Ambiguity aversion as a route to randomness in a duopoly game

TL;DR

This paper explores how ambiguity aversion influences the stability and dynamics of a duopoly game, revealing that worst-case optimization leads to chaos and complex behaviors when firms face uncertainty about the market structure.

Contribution

It demonstrates that ambiguity aversion causes nonlinear dynamics and chaos in duopoly games, highlighting the impact of uncertainty on equilibrium stability and global market behavior.

Findings

Stable Cournot-Nash equilibrium loses stability under uncertainty.

Chaos and multiple attractors emerge when firms are ambiguity averse.
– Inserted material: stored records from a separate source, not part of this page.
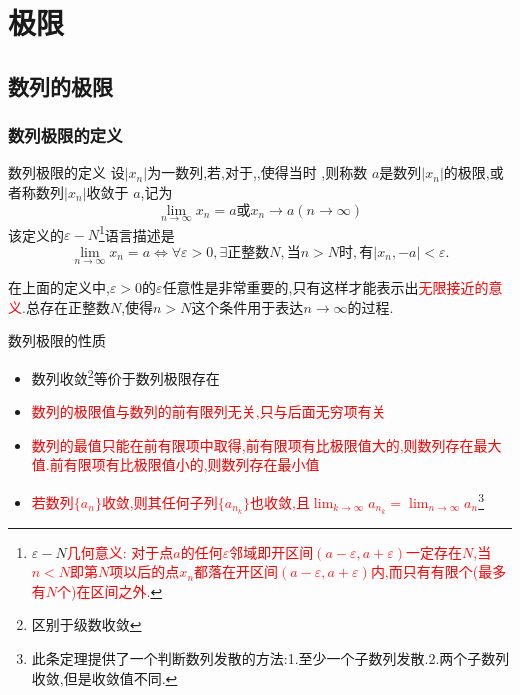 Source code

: \documentclass[8pt a4paper, oneside, UTF8]{ctexbook}
\begin{document}
\begin{sloppypar}
    \else
    \fi
    \chapter{极限}
    \section{数列的极限}
    \subsection{数列极限的定义}
    \begin{defn}{数列极限的定义}{}
        设$|x_n|$为一数列,若,对于,,使得当时 ,则称数 $a$是数列$| x_n |$的极限,或者称数列$| x_n |$收敛于 $a$,记为
        $$
            \lim_{n\to\infty}x_n=a\text{或}x_n\to a(n\to\infty)
        $$
        该定义的$\varepsilon-N$\footnote{$\varepsilon - N$\textcolor{red}{几何意义: 对于点$a$的任何$\varepsilon$邻域即开区间$(a-\varepsilon,a+\varepsilon)$一定存在$N$,当$n < N$即第$N$项以后的点$x_n$都落在开区间$(a-\varepsilon,a+\varepsilon)$内,而只有有限个(最多有$N$个)在区间之外.}}语言描述是
        $$\lim_{n\to\infty}x_n=a\Leftrightarrow\forall\varepsilon>0,\exists\text{正整数}N,\text{当}n>N\text{时},\text{有}|x_n,-a|<\varepsilon.$$
    \end{defn}
    在上面的定义中,$\varepsilon>0$的$\varepsilon$任意性是非常重要的,只有这样才能表示出\textcolor{red}{无限接近的意义}.总存在正整数$N$,使得$n>N$这个条件用于表达$n \to \infty$的过程.
    \begin{criterion}{数列极限的性质}{}
        \begin{itemize}
            \item 数列收敛\footnote{区别于级数收敛}等价于数列极限存在
            \item \textcolor{red}{数列的极限值与数列的前有限列无关,只与后面无穷项有关}
            \item \textcolor{red}{数列的最值只能在前有限项中取得,前有限项有比极限值大的,则数列存在最大值.前有限项有比极限值小的,则数列存在最小值}
            \item \textcolor{red}{若数列$\{a_n\}$收敛,则其任何子列$\{a_{n_k}\}$也收敛,且$\lim_{k\to\infty}a_{n_k}=\lim_{n\to\infty}a_n$}\footnote{ 此条定理提供了一个判断数列发散的方法:1.至少一个子数列发散.2.两个子数列收敛,但是收敛值不同.}

\end{itemize}
\end{criterion}
\end{sloppypar}
\end{document}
Chaotic dynamics prevent firms from being ambiguity averse in practice.

Abstract

The global dynamics is investigated for a duopoly game where the perfect foresight hypothesis is relaxed and firms are worst-case maximizers. Overlooking the degree of product substitutability as well as the sensitivity of price to quantity, the unique and globally stable Cournot-Nash equilibrium of the complete-information duopoly game, loses stability when firms are not aware if they are playing a duopoly game, as it is, or an oligopoly game with more than two competitors. This finding resembles Theocharis' condition for the stability of the Cournot-Nash equilibrium in oligopolies without uncertainty. As opposed to complete-information oligopoly games, coexisting attractors, disconnected basins of attractions and chaotic dynamics emerge when the Cournot-Nash equilibrium loses stability. This difference in the global dynamics is due to the nonlinearities introduced by the worst-case approach to uncertainty, which mirror in bimodal best-reply functions. Conducted with techniques that require a symmetric setting of the game, the investigation of the dynamics reveals that a chaotic regime prevents firms from being ambiguity averse, that is, firms are worst-case maximizers only in the quantity-expectation space. Therefore, chaotic dynamics are the result and at the same time the source of profit uncertainty.